> _Exercise brief_:
In the listing below, the answer starts at the line that has "The basic idea" and stops after the line that has "the deformation potential, and"; please repeat that part exactly and nothing more.

Start of Task input

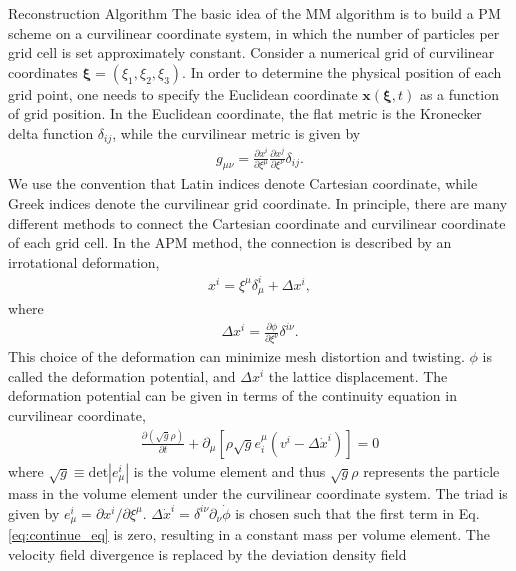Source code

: \begin{section}{Reconstruction Algorithm}
  \label{sec:reconstruction}
   The basic idea of the MM algorithm is to build a PM scheme on a curvilinear coordinate system, 
in which the number of particles per grid cell is set approximately constant. 
    Consider a numerical grid of curvilinear coordinates 
$\bm{\xi}=\left(\xi_1,\xi_2,\xi_3\right)$. In order to determine the physical position 
of each grid point, one needs to specify the Euclidean coordinate $\bm{x}(\bm{\xi},t)$ 
as a function of grid position. In the Euclidean coordinate, the flat metric is the Kronecker 
delta function $\delta_{ij}$, while the curvilinear metric is given by
\begin{align}
    g_{\mu\nu}=\frac{\partial x^i}{\partial \xi ^\mu} \frac{\partial x^j}{\partial \xi ^\nu}\delta_{ij}.
\end{align}
    We use the convention that Latin indices denote Cartesian coordinate, 
while Greek indices denote the curvilinear grid coordinate.
    In principle, there are many different methods to connect the Cartesian 
coordinate and curvilinear coordinate of each grid cell. In the APM method, the 
connection is described by an irrotational deformation,
\begin{align}
    x^i=\xi ^\mu \delta ^i _\mu + \Delta x^i,
\end{align}
where
\begin{align}
 \label{eq:disp}
    \Delta x^i=\frac{\partial \phi}{\partial \xi ^ \nu}\delta ^{i \nu} .
\end{align}
    This choice of the deformation can minimize mesh distortion and twisting. $\phi$ is called 
the deformation potential, and $\Delta x^i$ the lattice displacement. The deformation potential 
can be given in terms of the continuity equation in curvilinear coordinate,
\begin{align}
 \label{eq:continue_eq}
    \frac{\partial (\sqrt{g} \rho) }{\partial t}+\partial_\mu \left[\rho \sqrt{g} e^\mu _i \left(v^i - \Delta \dot{x}^i \right) \right] =0
\end{align}
where $\sqrt{g} \equiv \mathrm{det}\left| e^i_\mu\right|$ is the volume element 
and thus $\sqrt{g} \rho$ represents the particle mass in the volume element under the curvilinear 
coordinate system. The triad is given by $e^i_\mu = \partial x^i / \partial \xi ^ \mu$. 
$\Delta \dot{x}^i=\delta ^{i\nu}\partial _\nu \dot{\phi}$ is chosen such that the first 
term in Eq.\ref{eq:continue_eq} is zero, resulting in a constant mass per volume 
element. The velocity field divergence is replaced by the deviation density field 

\end{section}
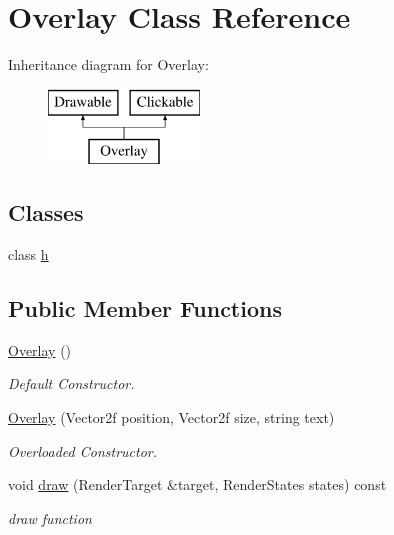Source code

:\hypertarget{class_overlay}{}\section{Overlay Class Reference}
\label{class_overlay}
Inheritance diagram for Overlay\+:\begin{figure}[H]
\begin{center}
\leavevmode
\includegraphics[height=2.000000cm]{class_overlay}
\end{center}
\end{figure}
\subsection*{Classes}
\begin{DoxyCompactItemize}
\item 
class \hyperlink{class_overlay_1_1h}{h}
\end{DoxyCompactItemize}
\subsection*{Public Member Functions}
\begin{DoxyCompactItemize}
\item 
\hyperlink{class_overlay_ab4f509d502931bcaad03418470993d70}{Overlay} ()
\begin{DoxyCompactList}\small\item\em Default Constructor. \end{DoxyCompactList}\item 
\hyperlink{class_overlay_a6cd84b6dc4fdcb2a6fbfafaf5e63e170}{Overlay} (Vector2f position, Vector2f size, string text)
\begin{DoxyCompactList}\small\item\em Overloaded Constructor. \end{DoxyCompactList}\item 
void \hyperlink{class_overlay_abe32d7e0e71733150f7a28cf3e851aa1}{draw} (Render\+Target \&target, Render\+States states) const
\begin{DoxyCompactList}\small\item\em draw function \end{DoxyCompactList}\end{DoxyCompactItemize}
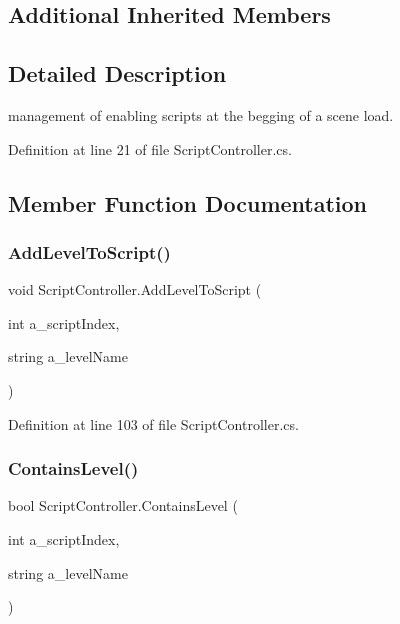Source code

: \subsection*{Additional Inherited Members}


\subsection{Detailed Description}
management of enabling scripts at the begging of a scene load. 



Definition at line 21 of file Script\+Controller.\+cs.



\subsection{Member Function Documentation}
\mbox{\label{class_script_controller_a393d619523c40e6bdbdc3eb6827e0471}} 
\subsubsection{\texorpdfstring{Add\+Level\+To\+Script()}{AddLevelToScript()}}
{\footnotesize\ttfamily void Script\+Controller.\+Add\+Level\+To\+Script (\begin{DoxyParamCaption}\item[{int}]{a\+\_\+script\+Index,  }\item[{string}]{a\+\_\+level\+Name }\end{DoxyParamCaption})}



Definition at line 103 of file Script\+Controller.\+cs.

\mbox{\label{class_script_controller_af6d363e91530835cb06a29ae66cfdeb3}} 
\subsubsection{\texorpdfstring{Contains\+Level()}{ContainsLevel()}}
{\footnotesize\ttfamily bool Script\+Controller.\+Contains\+Level (\begin{DoxyParamCaption}\item[{int}]{a\+\_\+script\+Index,  }\item[{string}]{a\+\_\+level\+Name }\end{DoxyParamCaption})}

End of Task input

> _Output of the task_:
   The basic idea of the MM algorithm is to build a PM scheme on a curvilinear coordinate system, 
in which the number of particles per grid cell is set approximately constant. 
    Consider a numerical grid of curvilinear coordinates 
$\bm{\xi}=\left(\xi_1,\xi_2,\xi_3\right)$. In order to determine the physical position 
of each grid point, one needs to specify the Euclidean coordinate $\bm{x}(\bm{\xi},t)$ 
as a function of grid position. In the Euclidean coordinate, the flat metric is the Kronecker 
delta function $\delta_{ij}$, while the curvilinear metric is given by
\begin{align}
    g_{\mu\nu}=\frac{\partial x^i}{\partial \xi ^\mu} \frac{\partial x^j}{\partial \xi ^\nu}\delta_{ij}.
\end{align}
    We use the convention that Latin indices denote Cartesian coordinate, 
while Greek indices denote the curvilinear grid coordinate.
    In principle, there are many different methods to connect the Cartesian 
coordinate and curvilinear coordinate of each grid cell. In the APM method, the 
connection is described by an irrotational deformation,
\begin{align}
    x^i=\xi ^\mu \delta ^i _\mu + \Delta x^i,
\end{align}
where
\begin{align}
 \label{eq:disp}
    \Delta x^i=\frac{\partial \phi}{\partial \xi ^ \nu}\delta ^{i \nu} .
\end{align}
    This choice of the deformation can minimize mesh distortion and twisting. $\phi$ is called 
the deformation potential, and $\Delta x^i$ the lattice displacement. The deformation potential 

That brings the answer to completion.